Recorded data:
*** Begin section ***
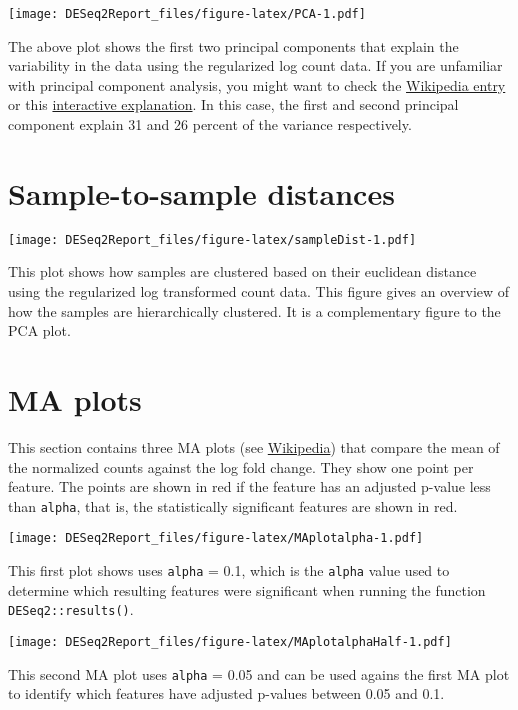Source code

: \documentclass[]{article}
\begin{document}
\texttt{[image: DESeq2Report\_files/figure-latex/PCA-1.pdf]}

The above plot shows the first two principal components that explain the
variability in the data using the regularized log count data. If you are
unfamiliar with principal component analysis, you might want to check
the
\href{https://en.wikipedia.org/wiki/Principal_component_analysis}{Wikipedia
entry} or this
\href{http://setosa.io/ev/principal-component-analysis/}{interactive
explanation}. In this case, the first and second principal component
explain 31 and 26 percent of the variance respectively.

\section{Sample-to-sample distances}\label{sample-to-sample-distances}

\texttt{[image: DESeq2Report\_files/figure-latex/sampleDist-1.pdf]}

This plot shows how samples are clustered based on their euclidean
distance using the regularized log transformed count data. This figure
gives an overview of how the samples are hierarchically clustered. It is
a complementary figure to the PCA plot.

\section{MA plots}\label{ma-plots}

This section contains three MA plots (see
\href{https://en.wikipedia.org/wiki/MA_plot}{Wikipedia}) that compare
the mean of the normalized counts against the log fold change. They show
one point per feature. The points are shown in red if the feature has an
adjusted p-value less than \texttt{alpha}, that is, the statistically
significant features are shown in red.

\texttt{[image: DESeq2Report\_files/figure-latex/MAplotalpha-1.pdf]}

This first plot shows uses \texttt{alpha} = 0.1, which is the
\texttt{alpha} value used to determine which resulting features were
significant when running the function \texttt{DESeq2::results()}.

\texttt{[image: DESeq2Report\_files/figure-latex/MAplotalphaHalf-1.pdf]}

This second MA plot uses \texttt{alpha} = 0.05 and can be used agains
the first MA plot to identify which features have adjusted p-values
between 0.05 and 0.1.
\end{document}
*** End section ***
→ **TASK PROMPT**: Only the lines with "Wikipedia" are needed; find them in the records and copy each one.

→ **WRITTEN RESPONSE**:
\href{https://en.wikipedia.org/wiki/Principal_component_analysis}{Wikipedia
\href{https://en.wikipedia.org/wiki/MA_plot}{Wikipedia}) that compare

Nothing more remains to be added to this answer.